К делу. Я говорил с Юрасовым. Сказал ему: — я прочел, но ведь это не хорошая, как Вы говорили, а потрясающая книга. Он говорит, да. Я тоже считаю, я хочу кончить рецензию тем, что вот, мол, новым эмигрантам надо учиться, как писать о сов<етской> России. Но я думаю, что он не поднимет рецензию о Вашей книге, как надо. Я буду за этим следить. И я все сделаю для того, чтобы мы по достоинству оценили Вашу книгу. Будьте спокойны. Сейчас на экземпляр, кот<орый> у меня, — очередь. Рвут на части. Я делаю Вам невероятную рекламу повсюду, трублю везде.
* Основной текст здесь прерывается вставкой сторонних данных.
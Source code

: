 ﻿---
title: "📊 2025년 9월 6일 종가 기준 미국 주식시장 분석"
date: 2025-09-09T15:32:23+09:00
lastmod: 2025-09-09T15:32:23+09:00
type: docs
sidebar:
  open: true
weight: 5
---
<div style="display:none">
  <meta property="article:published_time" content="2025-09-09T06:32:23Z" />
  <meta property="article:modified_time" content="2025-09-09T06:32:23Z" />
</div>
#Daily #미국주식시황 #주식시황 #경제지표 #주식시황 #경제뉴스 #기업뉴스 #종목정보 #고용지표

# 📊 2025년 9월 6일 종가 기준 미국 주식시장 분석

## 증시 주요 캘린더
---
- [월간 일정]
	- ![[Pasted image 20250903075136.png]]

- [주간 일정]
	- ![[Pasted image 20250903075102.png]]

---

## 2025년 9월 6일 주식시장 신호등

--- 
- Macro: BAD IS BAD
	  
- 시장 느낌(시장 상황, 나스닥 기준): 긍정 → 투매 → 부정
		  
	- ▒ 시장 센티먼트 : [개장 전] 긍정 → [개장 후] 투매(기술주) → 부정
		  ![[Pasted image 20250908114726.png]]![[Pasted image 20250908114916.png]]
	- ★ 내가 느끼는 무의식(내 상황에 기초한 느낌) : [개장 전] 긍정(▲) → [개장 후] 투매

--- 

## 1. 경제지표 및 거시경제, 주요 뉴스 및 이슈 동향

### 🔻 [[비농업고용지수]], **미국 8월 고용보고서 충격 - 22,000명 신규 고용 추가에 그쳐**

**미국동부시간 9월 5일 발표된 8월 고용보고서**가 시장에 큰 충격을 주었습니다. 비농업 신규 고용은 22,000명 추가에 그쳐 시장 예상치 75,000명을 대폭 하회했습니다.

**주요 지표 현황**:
Вот сегодня ее прочла советская одна наша знакомая, потрясена, но не понимает — как Вы могли дать такую верную (до мельчайших деталей) и такую глубокую картину Сов<етской> Сути? Расспрашивала о Вас, у нее как раз судьба была немного похожа на Верину, [277] в том смысле, что она имела отношение к искусству, но была вышиблена из-за происхождения. Она говорит тоже — что Вера и все ее окружение — и вся ее судьба — сделаны изумительно. Я пишу очень отрывочно. Это от волнения. Это хорошо, что мм еще умеем волноваться «бесплатно». Вот что хочу сказать. Знаете, что мне нравится помимо всего в книге? Она очень женственна. Во всей своей музыке женственна, и это придает ей большую настоящую прелесть. Когда пишет дама в штанах (не называю наших маститых дам по именам), это нехорошо, потому что у них «мужской» голос. Но у Вас — вся повадка настоящей женственности, и несмотря на все эти большие (по-настоящему, у Вас даже ведь есть подлинные исполнившиеся пророчества в книге! да, да) темы, которые Вы берете и разрешаете, — они окружены музыкой женственности, идущей гл<авным> образом от образа Веры и от всего Вашего изумительного стиля.
277
Вера Назимова — балерина, героиня романа, жена одного из двух главных героев романа, преуспевающего, затем арестованного, советского писателя Андрея Ауганова, вернувшегося на родину из эмиграции.